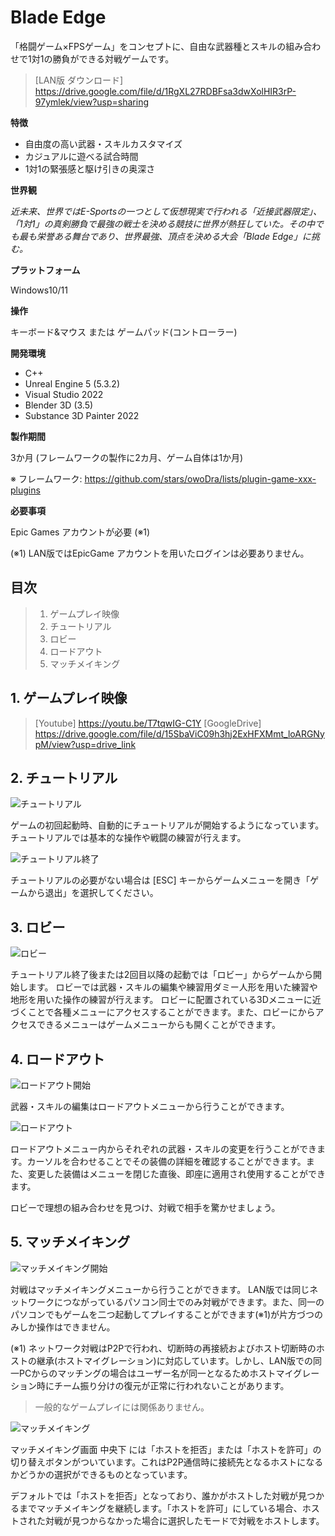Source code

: 
# **Blade Edge**

「格闘ゲーム×FPSゲーム」をコンセプトに、自由な武器種とスキルの組み合わせで1対1の勝負ができる対戦ゲームです。

> [LAN版 ダウンロード] https://drive.google.com/file/d/1RgXL27RDBFsa3dwXolHIR3rP-97ymlek/view?usp=sharing

**特徴**
 - 自由度の高い武器・スキルカスタマイズ
 - カジュアルに遊べる試合時間
 - 1対1の緊張感と駆け引きの奥深さ

**世界観**

*近未来、世界ではE-Sportsの一つとして仮想現実で行われる「近接武器限定」、「1対1」の真剣勝負で最強の戦士を決める競技に世界が熱狂していた。その中でも最も栄誉ある舞台であり、世界最強、頂点を決める大会「Blade Edge」に挑む。*


**プラットフォーム**

Windows10/11


**操作**

キーボード&マウス または ゲームパッド(コントローラー)


**開発環境**

 - C++
 - Unreal Engine 5 (5.3.2)
 - Visual Studio 2022
 - Blender 3D (3.5)
 - Substance 3D Painter 2022


**製作期間**

3か月 (フレームワークの製作に2カ月、ゲーム自体は1か月)

※ フレームワーク: https://github.com/stars/owoDra/lists/plugin-game-xxx-plugins


**必要事項**

Epic Games アカウントが必要  (※1)

(※1) LAN版ではEpicGame アカウントを用いたログインは必要ありません。

## 目次
> 1. ゲームプレイ映像
> 2. チュートリアル
> 3. ロビー
> 4. ロードアウト
> 5. マッチメイキング

## 1. ゲームプレイ映像
> [Youtube] https://youtu.be/T7tqwIG-C1Y
> [GoogleDrive] https://drive.google.com/file/d/15SbaViC09h3hj2ExHFXMmt_loARGNypM/view?usp=drive_link

## 2. チュートリアル
![チュートリアル](https://github.com/owoDra/BladeEdge/blob/main/Docs/%E3%83%81%E3%83%A5%E3%83%BC%E3%83%88%E3%83%AA%E3%82%A2%E3%83%AB.png)

ゲームの初回起動時、自動的にチュートリアルが開始するようになっています。
チュートリアルでは基本的な操作や戦闘の練習が行えます。

![チュートリアル終了](https://github.com/owoDra/BladeEdge/blob/main/Docs/%E3%82%B2%E3%83%BC%E3%83%A0%E3%81%8B%E3%82%89%E9%80%80%E5%87%BA.png)

チュートリアルの必要がない場合は [ESC] キーからゲームメニューを開き「ゲームから退出」を選択してください。

## 3. ロビー
![ロビー](https://github.com/owoDra/BladeEdge/blob/main/Docs/%E3%83%AD%E3%83%93%E3%83%BC.png)

チュートリアル終了後または2回目以降の起動では「ロビー」からゲームから開始します。
ロビーでは武器・スキルの編集や練習用ダミー人形を用いた練習や地形を用いた操作の練習が行えます。
ロビーに配置されている3Dメニューに近づくことで各種メニューにアクセスすることができます。また、ロビーにからアクセスできるメニューはゲームメニューからも開くことができます。

## 4. ロードアウト
![ロードアウト開始](https://github.com/owoDra/BladeEdge/blob/main/Docs/%E3%83%AD%E3%83%BC%E3%83%89%E3%82%A2%E3%82%A6%E3%83%88%E9%96%8B%E5%A7%8B.png)

武器・スキルの編集はロードアウトメニューから行うことができます。

![ロードアウト](https://github.com/owoDra/BladeEdge/blob/main/Docs/%E3%83%AD%E3%83%BC%E3%83%89%E3%82%A2%E3%82%A6%E3%83%88.png)

ロードアウトメニュー内からそれぞれの武器・スキルの変更を行うことができます。カーソルを合わせることでその装備の詳細を確認することができます。また、変更した装備はメニューを閉じた直後、即座に適用され使用することができます。

ロビーで理想の組み合わせを見つけ、対戦で相手を驚かせましょう。

## 5. マッチメイキング
![マッチメイキング開始](https://github.com/owoDra/BladeEdge/blob/main/Docs/%E3%83%9E%E3%83%83%E3%83%81%E3%83%A1%E3%82%A4%E3%82%AD%E3%83%B3%E3%82%B0%E9%96%8B%E5%A7%8B.png)

対戦はマッチメイキングメニューから行うことができます。
LAN版では同じネットワークにつながっているパソコン同士でのみ対戦ができます。また、同一のパソコンでもゲームを二つ起動してプレイすることができます(※1)が片方づつのみしか操作はできません。

(※1) ネットワーク対戦はP2Pで行われ、切断時の再接続およびホスト切断時のホストの継承(ホストマイグレーション)に対応しています。しかし、LAN版での同一PCからのマッチングの場合はユーザー名が同一となるためホストマイグレーション時にチーム振り分けの復元が正常に行われないことがあります。

> 一般的なゲームプレイには関係ありません。

![マッチメイキング](https://github.com/owoDra/BladeEdge/blob/main/Docs/%E3%83%9E%E3%83%83%E3%83%81%E3%83%A1%E3%82%A4%E3%82%AD%E3%83%B3%E3%82%B0.png)

マッチメイキング画面 中央下 には「ホストを拒否」または「ホストを許可」の切り替えボタンがついています。これはP2P通信時に接続先となるホストになるかどうかの選択ができるものとなっています。

デフォルトでは「ホストを拒否」となっており、誰かがホストした対戦が見つかるまでマッチメイキングを継続します。「ホストを許可」にしている場合、ホストされた対戦が見つからなかった場合に選択したモードで対戦をホストします。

- - -

REQUIRED ACTION.
Transcribe every line from the records above without alteration, and leave out the images.

PROBLEM SOLUTION.
Source code

: 
# **Blade Edge**

「格闘ゲーム×FPSゲーム」をコンセプトに、自由な武器種とスキルの組み合わせで1対1の勝負ができる対戦ゲームです。

> [LAN版 ダウンロード] https://drive.google.com/file/d/1RgXL27RDBFsa3dwXolHIR3rP-97ymlek/view?usp=sharing

**特徴**
 - 自由度の高い武器・スキルカスタマイズ
 - カジュアルに遊べる試合時間
 - 1対1の緊張感と駆け引きの奥深さ

**世界観**

*近未来、世界ではE-Sportsの一つとして仮想現実で行われる「近接武器限定」、「1対1」の真剣勝負で最強の戦士を決める競技に世界が熱狂していた。その中でも最も栄誉ある舞台であり、世界最強、頂点を決める大会「Blade Edge」に挑む。*


**プラットフォーム**

Windows10/11


**操作**

キーボード&マウス または ゲームパッド(コントローラー)


**開発環境**

 - C++
 - Unreal Engine 5 (5.3.2)
 - Visual Studio 2022
 - Blender 3D (3.5)
 - Substance 3D Painter 2022


**製作期間**

3か月 (フレームワークの製作に2カ月、ゲーム自体は1か月)

※ フレームワーク: https://github.com/stars/owoDra/lists/plugin-game-xxx-plugins


**必要事項**

Epic Games アカウントが必要  (※1)

(※1) LAN版ではEpicGame アカウントを用いたログインは必要ありません。

## 目次
> 1. ゲームプレイ映像
> 2. チュートリアル
> 3. ロビー
> 4. ロードアウト
> 5. マッチメイキング

## 1. ゲームプレイ映像
> [Youtube] https://youtu.be/T7tqwIG-C1Y
> [GoogleDrive] https://drive.google.com/file/d/15SbaViC09h3hj2ExHFXMmt_loARGNypM/view?usp=drive_link

## 2. チュートリアル
![チュートリアル](https://github.com/owoDra/BladeEdge/blob/main/Docs/%E3%83%81%E3%83%A5%E3%83%BC%E3%83%88%E3%83%AA%E3%82%A2%E3%83%AB.png)

ゲームの初回起動時、自動的にチュートリアルが開始するようになっています。
チュートリアルでは基本的な操作や戦闘の練習が行えます。

![チュートリアル終了](https://github.com/owoDra/BladeEdge/blob/main/Docs/%E3%82%B2%E3%83%BC%E3%83%A0%E3%81%8B%E3%82%89%E9%80%80%E5%87%BA.png)

チュートリアルの必要がない場合は [ESC] キーからゲームメニューを開き「ゲームから退出」を選択してください。

## 3. ロビー
![ロビー](https://github.com/owoDra/BladeEdge/blob/main/Docs/%E3%83%AD%E3%83%93%E3%83%BC.png)

チュートリアル終了後または2回目以降の起動では「ロビー」からゲームから開始します。
ロビーでは武器・スキルの編集や練習用ダミー人形を用いた練習や地形を用いた操作の練習が行えます。
ロビーに配置されている3Dメニューに近づくことで各種メニューにアクセスすることができます。また、ロビーにからアクセスできるメニューはゲームメニューからも開くことができます。

## 4. ロードアウト
![ロードアウト開始](https://github.com/owoDra/BladeEdge/blob/main/Docs/%E3%83%AD%E3%83%BC%E3%83%89%E3%82%A2%E3%82%A6%E3%83%88%E9%96%8B%E5%A7%8B.png)

武器・スキルの編集はロードアウトメニューから行うことができます。

![ロードアウト](https://github.com/owoDra/BladeEdge/blob/main/Docs/%E3%83%AD%E3%83%BC%E3%83%89%E3%82%A2%E3%82%A6%E3%83%88.png)

ロードアウトメニュー内からそれぞれの武器・スキルの変更を行うことができます。カーソルを合わせることでその装備の詳細を確認することができます。また、変更した装備はメニューを閉じた直後、即座に適用され使用することができます。

ロビーで理想の組み合わせを見つけ、対戦で相手を驚かせましょう。

## 5. マッチメイキング
![マッチメイキング開始](https://github.com/owoDra/BladeEdge/blob/main/Docs/%E3%83%9E%E3%83%83%E3%83%81%E3%83%A1%E3%82%A4%E3%82%AD%E3%83%B3%E3%82%B0%E9%96%8B%E5%A7%8B.png)

対戦はマッチメイキングメニューから行うことができます。
LAN版では同じネットワークにつながっているパソコン同士でのみ対戦ができます。また、同一のパソコンでもゲームを二つ起動してプレイすることができます(※1)が片方づつのみしか操作はできません。

(※1) ネットワーク対戦はP2Pで行われ、切断時の再接続およびホスト切断時のホストの継承(ホストマイグレーション)に対応しています。しかし、LAN版での同一PCからのマッチングの場合はユーザー名が同一となるためホストマイグレーション時にチーム振り分けの復元が正常に行われないことがあります。

> 一般的なゲームプレイには関係ありません。

![マッチメイキング](https://github.com/owoDra/BladeEdge/blob/main/Docs/%E3%83%9E%E3%83%83%E3%83%81%E3%83%A1%E3%82%A4%E3%82%AD%E3%83%B3%E3%82%B0.png)

マッチメイキング画面 中央下 には「ホストを拒否」または「ホストを許可」の切り替えボタンがついています。これはP2P通信時に接続先となるホストになるかどうかの選択ができるものとなっています。

デフォルトでは「ホストを拒否」となっており、誰かがホストした対戦が見つかるまでマッチメイキングを継続します。「ホストを許可」にしている場合、ホストされた対戦が見つからなかった場合に選択したモードで対戦をホストします。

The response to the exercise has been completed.